Assigned task>
In the entries below, find the line containing "while avoiding traps", then copy it and every later line exactly, ending with the last line.

(Saved entries)
*** Begin section ***
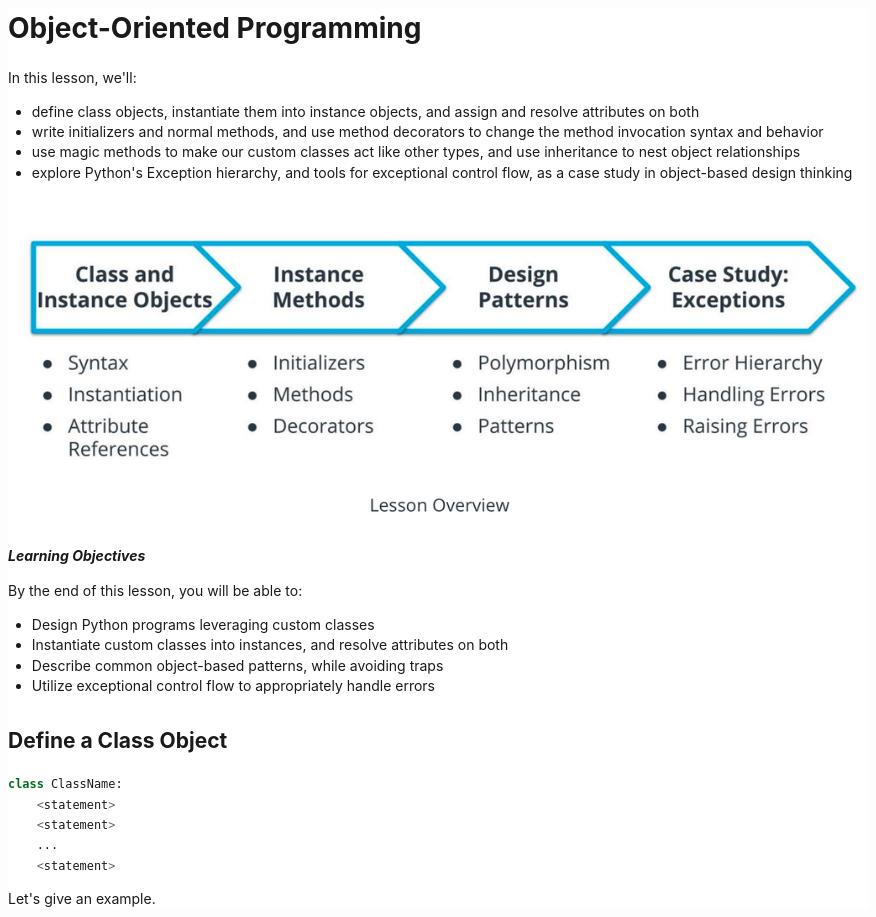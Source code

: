 # Object-Oriented Programming

In this lesson, we'll:

* define class objects, instantiate them into instance objects, and assign and resolve attributes on both
* write initializers and normal methods, and use method decorators to change the method invocation syntax and behavior
* use magic methods to make our custom classes act like other types, and use inheritance to nest object relationships
* explore Python's Exception hierarchy, and tools for exceptional control flow, as a case study in object-based design thinking

![](./fig/oop_overview.png)

***Learning Objectives***

By the end of this lesson, you will be able to:

* Design Python programs leveraging custom classes
* Instantiate custom classes into instances, and resolve attributes on both
* Describe common object-based patterns, while avoiding traps
* Utilize exceptional control flow to appropriately handle errors

## Define a Class Object

```python
class ClassName:
    <statement>
    <statement>
    ...
    <statement>
```

Let's give an example.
*** End section ***
Completed exercise>
* Describe common object-based patterns, while avoiding traps
* Utilize exceptional control flow to appropriately handle errors

## Define a Class Object

```python
class ClassName:
    <statement>
    <statement>
    ...
    <statement>
```

Let's give an example.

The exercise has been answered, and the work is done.